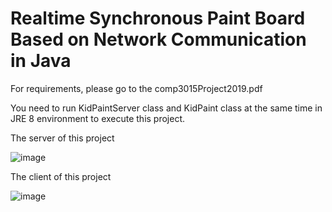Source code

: # Realtime Synchronous Paint Board Based on Network Communication in Java

For requirements, please go to the comp3015Project2019.pdf

You need to run KidPaintServer class and KidPaint class at the same time in JRE 8 environment to execute this project.

The server of this project

![image](https://user-images.githubusercontent.com/3772624/164972586-47350188-1c12-44ea-a50d-f346b9a67098.png)

The client of this project

![image](https://user-images.githubusercontent.com/3772624/164972681-6c439b31-61e6-44d9-a62c-de5ee78cfc5e.png)


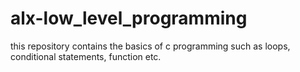 # alx-low_level_programming
this repository contains the basics of c programming such as loops, conditional statements, function etc.
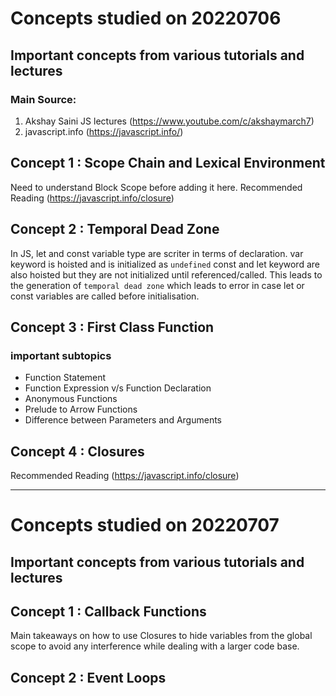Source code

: # Concepts studied on 20220706
## Important concepts from various tutorials and lectures

### Main Source:
1. Akshay Saini JS lectures (https://www.youtube.com/c/akshaymarch7)
2. javascript.info (https://javascript.info/)

## Concept 1 : Scope Chain and Lexical Environment

Need to understand Block Scope before adding it here.
Recommended Reading (https://javascript.info/closure)

## Concept 2 : Temporal Dead Zone

In JS, let and const variable type are scriter in terms of declaration.
var keyword is hoisted and is initialized as `undefined`
const and let keyword are also hoisted but they are not initialized until referenced/called. This leads to the 
generation of `temporal dead zone` which leads to error in case let or const variables are called before initialisation.

## Concept 3 : First Class Function
### important subtopics
* Function Statement
* Function Expression v/s Function Declaration
* Anonymous Functions
* Prelude to Arrow Functions
* Difference between Parameters and Arguments

## Concept 4 : Closures

Recommended Reading (https://javascript.info/closure)

---

# Concepts studied on 20220707
## Important concepts from various tutorials and lectures

## Concept 1 : Callback Functions

Main takeaways on how to use Closures to hide variables from the global scope to avoid any interference while dealing with a larger code base.

## Concept 2 : Event Loops

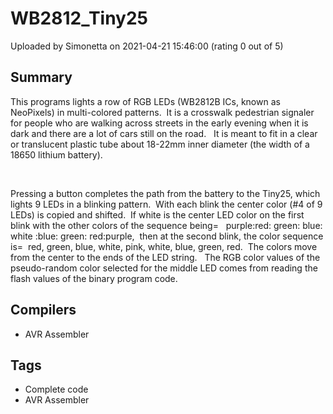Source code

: # WB2812_Tiny25

Uploaded by Simonetta on 2021-04-21 15:46:00 (rating 0 out of 5)

## Summary

This programs lights a row of RGB LEDs (WB2812B ICs, known as NeoPixels) in multi-colored patterns.  It is a crosswalk pedestrian signaler for people who are walking across streets in the early evening when it is dark and there are a lot of cars still on the road.   It is meant to fit in a clear or translucent plastic tube about 18-22mm inner diameter (the width of a 18650 lithium battery).  


 


Pressing a button completes the path from the battery to the Tiny25, which lights 9 LEDs in a blinking pattern.  With each blink the center color (#4 of 9 LEDs) is copied and shifted.  If white is the center LED color on the first blink with the other colors of the sequence being=   purple:red: green: blue: white :blue: green: red:purple,  then at the second blink, the color sequence is=  red, green, blue, white, pink, white, blue, green, red.  The colors move from the center to the ends of the LED string.   The RGB color values of the pseudo-random color selected for the middle LED comes from reading the flash values of the binary program code.

## Compilers

- AVR Assembler

## Tags

- Complete code
- AVR Assembler
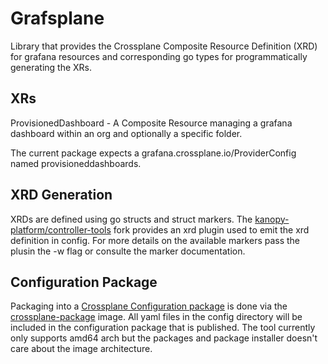 # Grafsplane

Library that provides the Crossplane Composite Resource Definition (XRD) for
grafana resources and corresponding go types for programmatically generating
the XRs.

## XRs

ProvisionedDashboard - A Composite Resource managing a grafana dashboard within an org and optionally a specific folder.

The current package expects a grafana.crossplane.io/ProviderConfig named provisioneddashboards.

## XRD Generation

XRDs are defined using go structs and struct markers. The [kanopy-platform/controller-tools](https://github.com/kanopy-platform/controller-tools)
fork provides an xrd plugin used to emit the xrd definition in config. For more details on
the available markers pass the plusin the -w flag or consulte the marker documentation.


## Configuration Package

Packaging into a [Crossplane Configuration package](https://docs.crossplane.io/latest/concepts/packages/) is done via the [crossplane-package](https://github.com/10gen/kanopy-container-images/tree/main/crossplane-package)
image. All yaml files in the config directory will be included in the configuration package that is published.
The tool currently only supports amd64 arch but the packages and package installer doesn't care about the image
architecture. 

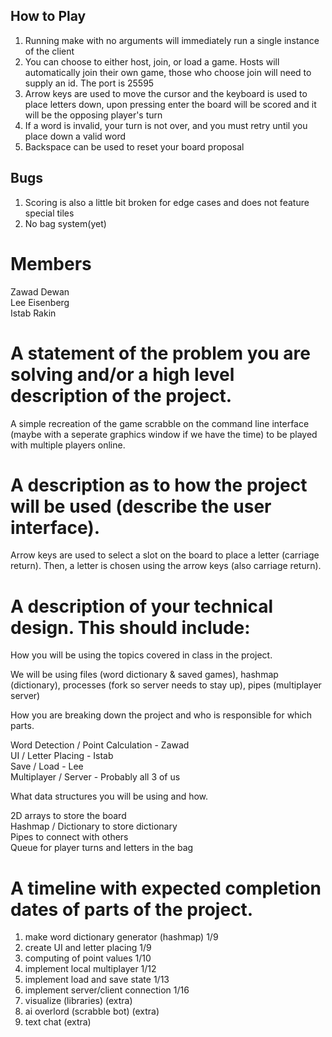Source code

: ## How to Play
1. Running make with no arguments will immediately run a single instance of the client
2. You can choose to either host, join, or load a game. Hosts will automatically join their own game, those who choose join will need to supply an id. The port is 25595
3. Arrow keys are used to move the cursor and the keyboard is used to place letters down, upon pressing enter the board will be scored and it will be the opposing player's turn
4. If a word is invalid, your turn is not over, and you must retry until you place down a valid word
5. Backspace can be used to reset your board proposal

## Bugs
1. Scoring is also a little bit broken for edge cases and does not feature special tiles
2. No bag system(yet)

# Members

Zawad Dewan  
Lee Eisenberg  
Istab Rakin  
        
# A statement of the problem you are solving and/or a high level description of the project.

A simple recreation of the game scrabble on the command line interface (maybe with a seperate graphics window if we have the time) to be played with multiple players online.
    
# A description as to how the project will be used (describe the user interface).

Arrow keys are used to select a slot on the board to place a letter (carriage return). Then, a letter is chosen using the arrow keys (also carriage return).
  
# A description of your technical design. This should include:
   
How you will be using the topics covered in class in the project.

We will be using files (word dictionary & saved games), hashmap (dictionary), processes (fork so server needs to stay up), pipes (multiplayer server)
     
How you are breaking down the project and who is responsible for which parts.

Word Detection / Point Calculation - Zawad  
UI / Letter Placing - Istab  
Save / Load - Lee  
Multiplayer / Server - Probably all 3 of us  
  
What data structures you will be using and how.

2D arrays to store the board  
Hashmap / Dictionary to store dictionary  
Pipes to connect with others  
Queue for player turns and letters in the bag  
    
# A timeline with expected completion dates of parts of the project.

1. make word dictionary generator (hashmap) 1/9
2. create UI and letter placing 1/9
3. computing of point values 1/10
4. implement local multiplayer 1/12
6. implement load and save state 1/13
7. implement server/client connection 1/16
8. visualize (libraries) (extra)
9. ai overlord (scrabble bot) (extra)
10. text chat (extra)

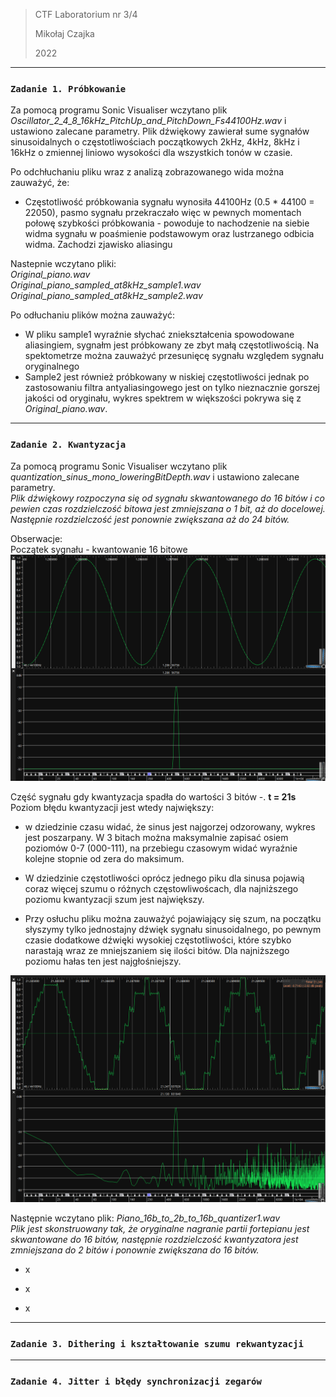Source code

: > CTF Laboratorium nr 3/4
> 
>    Mikołaj Czajka       
> 
> 2022

***
### `Zadanie 1. Próbkowanie`
Za pomocą programu  Sonic Visualiser wczytano plik  *Oscillator_2_4_8_16kHz_PitchUp_and_PitchDown_Fs44100Hz.wav* 
i ustawiono zalecane parametry. 
Plik dźwiękowy zawierał sume sygnałów sinusoidalnych o częstotliwościach początkowych 2kHz, 4kHz, 8kHz i 16kHz
o zmiennej liniowo wysokości dla wszystkich tonów w czasie.

Po odchłuchaniu pliku wraz z analizą zobrazowanego wida można zauważyć, że:
- Częstotliwość próbkowania sygnału wynosiła 44100Hz  (0.5 * 44100 = 22050), 
  pasmo sygnału przekraczało więc w pewnych momentach połowę szybkości próbkowania - powoduje to
  nachodzenie na siebie widma sygnału w poaśmienie podstawowym oraz lustrzanego odbicia widma.
  Zachodzi zjawisko aliasingu
  

Nastepnie wczytano pliki: <br />
*Original_piano.wav* <br />
*Original_piano_sampled_at8kHz_sample1.wav* <br />
*Original_piano_sampled_at8kHz_sample2.wav* <br />

Po odłuchaniu plików można zauważyć:
- W pliku sample1 wyraźnie słychać zniekształcenia spowodowane aliasingiem, sygnałm jest próbkowany 
  ze zbyt małą częstotliwością. Na spektometrze można zauważyć przesunięcę sygnału względem sygnału oryginalnego
- Sample2 jest również próbkowany w niskiej częstotliwości jednak po zastosowaniu filtra antyaliasingowego 
  jest on tylko nieznacznie gorszej jakości od oryginału, 
  wykres spektrem w większości pokrywa się z *Original_piano.wav*.
  



***
### `Zadanie 2. Kwantyzacja`
Za pomocą programu  Sonic Visualiser wczytano plik  *quantization_sinus_mono_loweringBitDepth.wav* 
i ustawiono zalecane parametry.  <br />
*Plik dźwiękowy rozpoczyna się od sygnału skwantowanego do 16 bitów i co pewien czas rozdzielczość bitowa
jest zmniejszana o 1 bit, aż do docelowej. Następnie rozdzielczość jest ponownie zwiększana aż do 24 bitów.*

Obserwacje: <br />
Początek sygnału - kwantowanie 16 bitowe
![](./files/z2-pic1.png "Początek sygnału")
 <br />

Część sygnału gdy kwantyzacja spadła do wartości 3 bitów -. **t = 21s**
Poziom błędu kwantyzacji jest wtedy największy:

- w dziedzinie czasu widać, że sinus jest najgorzej odzorowany, wykres jest poszarpany.
W 3 bitach można maksymalnie zapisać osiem poziomów 0-7 (000-111), na przebiegu czasowym
  widać wyraźnie kolejne stopnie od zera do maksimum.
  
- W dziedzinie częstotliwości oprócz jednego piku dla sinusa pojawią coraz więcej szumu o różnych częstowliwoścach,
dla najniższego poziomu kwantyzacji szum jest największy. 
  
- Przy osłuchu pliku można zauważyć pojawiający się szum, na początku słyszymy tylko jednostajny 
dźwięk sygnału sinusoidalnego, po pewnym czasie dodatkowe dźwięki wysokiej częstotliwości, które szybko 
  narastają wraz ze mniejszaniem się ilości bitów. Dla najniższego poziomu hałas ten jest najgłośniejszy. 

![](./files/z2-pic2.png "Początek sygnału")
 <br />

Następnie wczytano plik: *Piano_16b_to_2b_to_16b_quantizer1.wav*   <br />
*Plik jest skonstruowany tak, że oryginalne nagranie partii fortepianu jest skwantowane do 16 bitów, 
następnie rozdzielczość kwantyzatora jest zmniejszana do 2 bitów i ponownie zwiększana do 16 bitów.*


- x

- x

- x





***
### `Zadanie 3. Dithering i kształtowanie szumu rekwantyzacji`


***
### `Zadanie 4. Jitter i błędy synchronizacji zegarów`

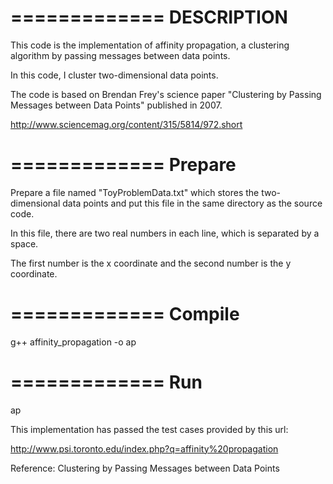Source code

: =============
 DESCRIPTION
=============

This code is the implementation of affinity propagation, a clustering algorithm by passing messages between data points.

In this code, I cluster two-dimensional data points. 
 
The code is based on Brendan Frey's science paper "Clustering by Passing Messages between Data Points" published in 2007.

http://www.sciencemag.org/content/315/5814/972.short

=============
 Prepare
============= 

Prepare a file named "ToyProblemData.txt" which stores the two-dimensional data points and put this file in the same directory as the source code. 

In this file, there are two real numbers in each line, which is separated by a space. 

The first number is the x coordinate and the second number is the y coordinate.
 
=============
 Compile
=============

g++ affinity_propagation -o ap


=============
 Run
=============

ap


This implementation has passed the test cases provided by this url:

http://www.psi.toronto.edu/index.php?q=affinity%20propagation

 
Reference: Clustering by Passing Messages between Data Points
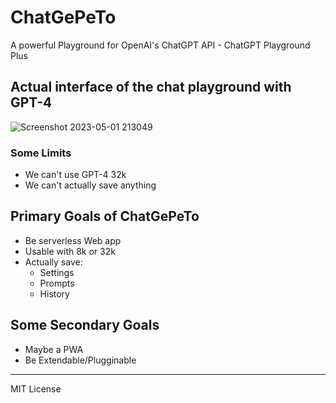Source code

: # ChatGePeTo
A powerful Playground for OpenAI's ChatGPT API - ChatGPT Playground Plus

## Actual interface of the chat playground with GPT-4

![Screenshot 2023-05-01 213049](https://user-images.githubusercontent.com/3285430/235561589-fcc98ef4-9a80-47af-8e76-ea02b1eada9c.jpg)

### Some Limits

- We can't use GPT-4 32k
- We can't actually save anything

## Primary Goals of ChatGePeTo

- Be serverless Web app
- Usable with 8k or 32k
- Actually save:
  - Settings
  - Prompts
  - History

## Some Secondary Goals

- Maybe a PWA
- Be Extendable/Plugginable

---

MIT License
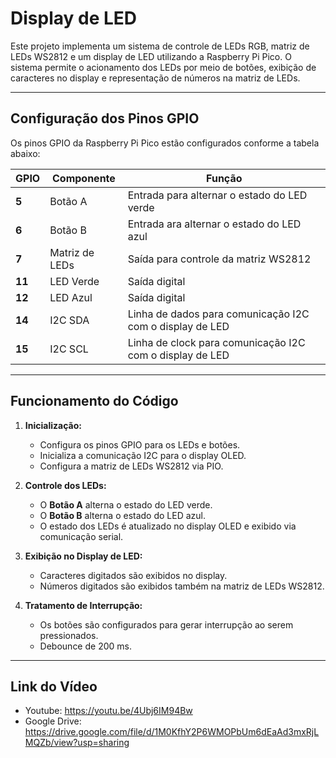 # Display de LED

Este projeto implementa um sistema de controle de LEDs RGB, matriz de LEDs WS2812 e um display de LED utilizando a Raspberry Pi Pico. O sistema permite o acionamento dos LEDs por meio de botões, exibição de caracteres no display e representação de números na matriz de LEDs.

---

## **Configuração dos Pinos GPIO**

Os pinos GPIO da Raspberry Pi Pico estão configurados conforme a tabela abaixo:

| GPIO   | Componente     | Função                                                   |
| ------ | -------------- | -------------------------------------------------------- |
| **5**  | Botão A        | Entrada para alternar o estado do LED verde              |
| **6**  | Botão B        | Entrada ara alternar o estado do LED azul                |
| **7**  | Matriz de LEDs | Saída para controle da matriz WS2812                     |
| **11** | LED Verde      | Saída digital                                            |
| **12** | LED Azul       | Saída digital                                            |
| **14** | I2C SDA        | Linha de dados para comunicação I2C com o display de LED |
| **15** | I2C SCL        | Linha de clock para comunicação I2C com o display de LED |

---

## **Funcionamento do Código**

1. **Inicialização:**

   - Configura os pinos GPIO para os LEDs e botões.
   - Inicializa a comunicação I2C para o display OLED.
   - Configura a matriz de LEDs WS2812 via PIO.

2. **Controle dos LEDs:**

   - O **Botão A** alterna o estado do LED verde.
   - O **Botão B** alterna o estado do LED azul.
   - O estado dos LEDs é atualizado no display OLED e exibido via comunicação serial.

3. **Exibição no Display de LED:**

   - Caracteres digitados são exibidos no display.
   - Números digitados são exibidos também na matriz de LEDs WS2812.

4. **Tratamento de Interrupção:**

   - Os botões são configurados para gerar interrupção ao serem pressionados.
   - Debounce de 200 ms.

---

## **Link do Vídeo**

   - Youtube: https://youtu.be/4Ubj6IM94Bw
   - Google Drive: https://drive.google.com/file/d/1M0KfhY2P6WMOPbUm6dEaAd3mxRjLMQZb/view?usp=sharing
··········
- _WORK ORDER_: With all pictures left out, please transcribe exactly the lines from the start of the material through the line with "var keyword is".

- _ANSWER TO THIS EXERCISE_:
Source code

: # Realtime Synchronous Paint Board Based on Network Communication in Java

For requirements, please go to the comp3015Project2019.pdf

You need to run KidPaintServer class and KidPaint class at the same time in JRE 8 environment to execute this project.

The server of this project

![image](https://user-images.githubusercontent.com/3772624/164972586-47350188-1c12-44ea-a50d-f346b9a67098.png)

The client of this project

![image](https://user-images.githubusercontent.com/3772624/164972681-6c439b31-61e6-44d9-a62c-de5ee78cfc5e.png)


 # alx-low_level_programming
this repository contains the basics of c programming such as loops, conditional statements, function etc.
Source code

: # Concepts studied on 20220706
## Important concepts from various tutorials and lectures

### Main Source:
1. Akshay Saini JS lectures (https://www.youtube.com/c/akshaymarch7)
2. javascript.info (https://javascript.info/)

## Concept 1 : Scope Chain and Lexical Environment

Need to understand Block Scope before adding it here.
Recommended Reading (https://javascript.info/closure)

## Concept 2 : Temporal Dead Zone

In JS, let and const variable type are scriter in terms of declaration.
var keyword is hoisted and is initialized as `undefined`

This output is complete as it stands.